A foto correu redes sociais, surgiram novos casos da ação do mesmo grupo de “vingadores” ou outros, e se estabeleceu o confronto entre defensores e críticos das ações punitivas à margem da lei e do Estado. Tão preocupante quanto o fato em si é constatar a existência de algum apoio à “justiça com as próprias mãos”.
Ingenuidade, no mínimo. Não faltam evidências, inclusive na História, de que toda vez que grupos se formam à margem da lei e do Estado, por melhores que sejam os propósitos, a sociedade dá um passo rumo à barbárie e nasce uma serpente no ninho da tirania.
Surgem dessa deformação milícias, esquadrões da morte, pistoleiros de aluguel e similares. Na longa guerra civil colombiana, o país padeceu — e continuará a padecer, se as atuais negociações de paz não chegarem a bom termo — devido às Farc, de um lado, e, de outro, aos grupos de "autodefesa", tão violentos e criminosos quanto os guerrilheiros.
Até na época posterior à das Cruzadas, a Igreja teve de conter ordens religiosas militarizadas criadas para proteger os cristãos nos avanços sobre Jerusalém, mas que depois se tornaram perigosas forças autônomas.

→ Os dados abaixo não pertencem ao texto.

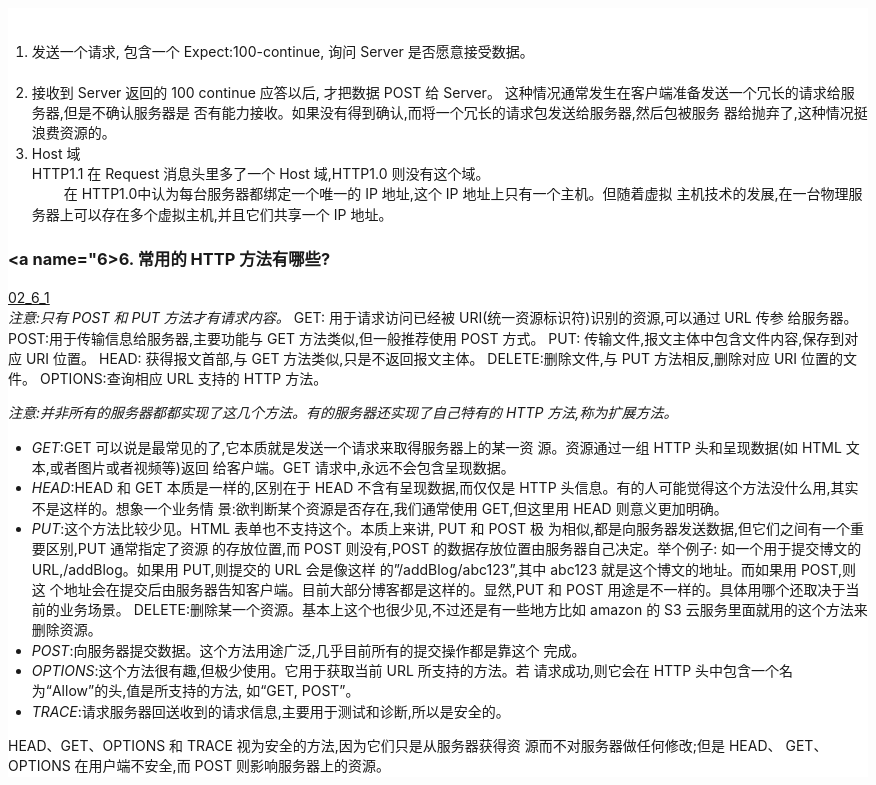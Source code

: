 &ensp;&ensp;&ensp;&ensp;
   1. 发送一个请求, 包含一个 Expect:100-continue, 询问 Server 是否愿意接受数据。 <br>
&ensp;&ensp;&ensp;&ensp;
   2. 接收到 Server 返回的 100 continue 应答以后, 才把数据 POST 给 Server。
这种情况通常发生在客户端准备发送一个冗长的请求给服务器,但是不确认服务器是
否有能力接收。如果没有得到确认,而将一个冗长的请求包发送给服务器,然后包被服务
器给抛弃了,这种情况挺浪费资源的。 <br>
4. Host 域 <br>
HTTP1.1 在 Request 消息头里多了一个 Host 域,HTTP1.0 则没有这个域。 <br>
&ensp;&ensp;&ensp;&ensp;
    在 HTTP1.0中认为每台服务器都绑定一个唯一的 IP 地址,这个 IP 地址上只有一个主机。但随着虚拟
主机技术的发展,在一台物理服务器上可以存在多个虚拟主机,并且它们共享一个 IP 地址。

### <a name="6>6. 常用的 HTTP 方法有哪些?</a>
[02_6_1](/data/images/Java应届生面试突击/计算机网络/02_6_1.png) <br>
*注意:只有 POST 和 PUT 方法才有请求内容。*
GET: 用于请求访问已经被 URI(统一资源标识符)识别的资源,可以通过 URL 传参
给服务器。
POST:用于传输信息给服务器,主要功能与 GET 方法类似,但一般推荐使用 POST
方式。
PUT: 传输文件,报文主体中包含文件内容,保存到对应 URI 位置。
HEAD: 获得报文首部,与 GET 方法类似,只是不返回报文主体。
DELETE:删除文件,与 PUT 方法相反,删除对应 URI 位置的文件。
OPTIONS:查询相应 URL 支持的 HTTP 方法。

*注意:并非所有的服务器都都实现了这几个方法。有的服务器还实现了自己特有的
HTTP 方法,称为扩展方法。*
- *GET*:GET 可以说是最常见的了,它本质就是发送一个请求来取得服务器上的某一资
源。资源通过一组 HTTP 头和呈现数据(如 HTML 文本,或者图片或者视频等)返回
给客户端。GET 请求中,永远不会包含呈现数据。
- *HEAD*:HEAD 和 GET 本质是一样的,区别在于 HEAD 不含有呈现数据,而仅仅是
HTTP 头信息。有的人可能觉得这个方法没什么用,其实不是这样的。想象一个业务情
景:欲判断某个资源是否存在,我们通常使用 GET,但这里用 HEAD 则意义更加明确。
- *PUT*:这个方法比较少见。HTML 表单也不支持这个。本质上来讲, PUT 和 POST 极
为相似,都是向服务器发送数据,但它们之间有一个重要区别,PUT 通常指定了资源
的存放位置,而 POST 则没有,POST 的数据存放位置由服务器自己决定。举个例子:
如一个用于提交博文的 URL,/addBlog。如果用 PUT,则提交的 URL 会是像这样
的”/addBlog/abc123”,其中 abc123 就是这个博文的地址。而如果用 POST,则这
个地址会在提交后由服务器告知客户端。目前大部分博客都是这样的。显然,PUT 和 
POST 用途是不一样的。具体用哪个还取决于当前的业务场景。
DELETE:删除某一个资源。基本上这个也很少见,不过还是有一些地方比如 amazon
的 S3 云服务里面就用的这个方法来删除资源。
- *POST*:向服务器提交数据。这个方法用途广泛,几乎目前所有的提交操作都是靠这个
完成。
- *OPTIONS*:这个方法很有趣,但极少使用。它用于获取当前 URL 所支持的方法。若
请求成功,则它会在 HTTP 头中包含一个名为“Allow”的头,值是所支持的方法, 如“GET, POST”。
- *TRACE*:请求服务器回送收到的请求信息,主要用于测试和诊断,所以是安全的。

HEAD、GET、OPTIONS 和 TRACE 视为安全的方法,因为它们只是从服务器获得资
源而不对服务器做任何修改;但是 HEAD、 GET、 OPTIONS 在用户端不安全,而 POST
则影响服务器上的资源。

A questão dos “justiceiros”, hoje, no Brasil, se torna grave também por ser de fácil manipulação ideológica: por grupos racialistas, supremacistas e por aqueles que enxergam tudo pelo viés da luta de classe. Já houve pelo menos um bate-boca no Congresso, sobre o que aconteceu no bairro do Flamengo, por meio deste viés equivocado, simplificador. Nada justifica a ação desses grupos, mesmo que o Estado brasileiro, no sentido amplo, se mostre ineficiente na proteção à sociedade. Seja porque polícias esbanjam incompetência, e, em alguns casos, têm contingentes pequenos diante das necessidades de segurança pública. Seja porque a Justiça é lenta, e o próprio arcabouço legal, inadequado para enfrentar a criminalidade entre os jovens. O exemplo já clássico é o Estatuto da Criança e do Adolescente (ECA), blindagem de proteção dos menores de 18 anos de idade, mas que funciona como aval de impunidade para adolescentes criminosos. Distorção usada há tempos por quadrilhas, ao escalar "di menores" para crimes violentos.
A resposta a ser dada à deformação do "justiceiro", além de sua repressão e punição pelos meios legais, também é tratar de aprimorar polícias, bem como rever-se métodos e sistemas legais desatualizados diante do avanço e mudanças da criminalidade nas últimas décadas.